**Saved data entries:**
• • • •

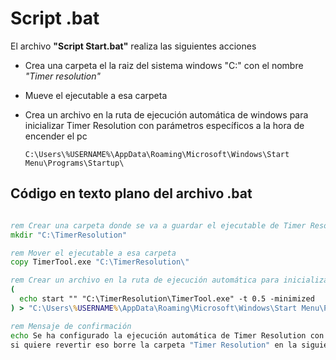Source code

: # Script .bat

El archivo **"Script Start.bat"** realiza las siguientes acciones

- Crea una carpeta el la raiz del sistema windows "C:" con el nombre _"Timer resolution"_
- Mueve el ejecutable a esa carpeta
- Crea un archivo en la ruta de ejecución automática de windows para inicializar Timer Resolution con parámetros específicos a la hora de encender el pc

  ```WindowsPath
  C:\Users\%USERNAME%\AppData\Roaming\Microsoft\Windows\Start Menu\Programs\Startup\
  ```

## Código en texto plano del archivo .bat

```.bat

rem Crear una carpeta donde se va a guardar el ejecutable de Timer Resolution
mkdir "C:\TimerResolution"

rem Mover el ejecutable a esa carpeta
copy TimerTool.exe "C:\TimerResolution\"

rem Crear un archivo en la ruta de ejecución automática para inicializar Timer Resolution con parámetros específicos
(
  echo start "" "C:\TimerResolution\TimerTool.exe" -t 0.5 -minimized
) > "C:\Users\%USERNAME%\AppData\Roaming\Microsoft\Windows\Start Menu\Programs\Startup\Timer Resolution Start.bat"

rem Mensaje de confirmación
echo Se ha configurado la ejecución automática de Timer Resolution con los parámetros especificados. Cada vez que su pc se prenda se inicializara en segundo plano
si quiere revertir eso borre la carpeta "Timer Resolution" en la siguiente ruta C:\Users\%USERNAME%\AppData\Roaming\Microsoft\Windows\Start Menu\Programs\Startup\

```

• • • •

**The problem:**
Scan the data above, find each line with "Script", and copy it.

**Solution:**
: # Script .bat
El archivo **"Script Start.bat"** realiza las siguientes acciones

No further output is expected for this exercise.